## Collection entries
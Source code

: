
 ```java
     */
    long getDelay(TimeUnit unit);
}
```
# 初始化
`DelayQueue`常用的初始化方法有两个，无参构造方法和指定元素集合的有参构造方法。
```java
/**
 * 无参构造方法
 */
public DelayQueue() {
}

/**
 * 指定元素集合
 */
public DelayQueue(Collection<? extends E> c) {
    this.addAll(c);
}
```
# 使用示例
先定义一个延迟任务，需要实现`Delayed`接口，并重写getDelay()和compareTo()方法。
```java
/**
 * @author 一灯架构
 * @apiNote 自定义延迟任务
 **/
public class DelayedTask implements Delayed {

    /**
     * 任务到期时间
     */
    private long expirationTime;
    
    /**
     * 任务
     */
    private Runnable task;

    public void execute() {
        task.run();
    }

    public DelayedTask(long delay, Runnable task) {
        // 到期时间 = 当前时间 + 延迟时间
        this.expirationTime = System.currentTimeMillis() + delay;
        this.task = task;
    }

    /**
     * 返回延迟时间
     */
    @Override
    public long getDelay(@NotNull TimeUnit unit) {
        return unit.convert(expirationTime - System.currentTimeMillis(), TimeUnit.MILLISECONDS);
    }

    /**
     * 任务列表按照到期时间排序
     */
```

--

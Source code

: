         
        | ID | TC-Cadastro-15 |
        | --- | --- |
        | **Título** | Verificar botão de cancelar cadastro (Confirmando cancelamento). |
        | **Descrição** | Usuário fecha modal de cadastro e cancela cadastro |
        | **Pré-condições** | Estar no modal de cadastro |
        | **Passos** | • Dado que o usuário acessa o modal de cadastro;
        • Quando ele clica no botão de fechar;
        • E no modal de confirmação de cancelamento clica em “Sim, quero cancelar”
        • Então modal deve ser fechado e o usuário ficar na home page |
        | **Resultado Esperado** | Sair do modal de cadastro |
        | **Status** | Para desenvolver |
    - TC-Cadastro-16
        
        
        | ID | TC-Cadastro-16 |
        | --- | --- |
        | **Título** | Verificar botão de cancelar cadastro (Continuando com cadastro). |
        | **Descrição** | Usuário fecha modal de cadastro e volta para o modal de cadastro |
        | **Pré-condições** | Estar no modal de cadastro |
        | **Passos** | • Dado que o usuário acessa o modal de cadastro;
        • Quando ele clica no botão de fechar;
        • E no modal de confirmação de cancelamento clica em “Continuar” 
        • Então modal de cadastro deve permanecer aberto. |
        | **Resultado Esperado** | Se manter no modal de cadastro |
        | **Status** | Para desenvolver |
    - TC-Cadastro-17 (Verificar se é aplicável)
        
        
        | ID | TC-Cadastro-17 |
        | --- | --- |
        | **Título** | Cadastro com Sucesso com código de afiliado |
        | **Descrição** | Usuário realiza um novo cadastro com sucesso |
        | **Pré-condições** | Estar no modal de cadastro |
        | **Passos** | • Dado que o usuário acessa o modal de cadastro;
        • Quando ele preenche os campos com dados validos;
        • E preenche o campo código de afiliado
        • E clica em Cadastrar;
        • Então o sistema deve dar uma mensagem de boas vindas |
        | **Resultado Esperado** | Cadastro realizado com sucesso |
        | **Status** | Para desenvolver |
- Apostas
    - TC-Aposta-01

## How to complete this task
In which lines of the records does the word "DelayQueue" appear? Copy each of them.

## Task response
`DelayQueue`常用的初始化方法有两个，无参构造方法和指定元素集合的有参构造方法。
public DelayQueue() {
public DelayQueue(Collection<? extends E> c) {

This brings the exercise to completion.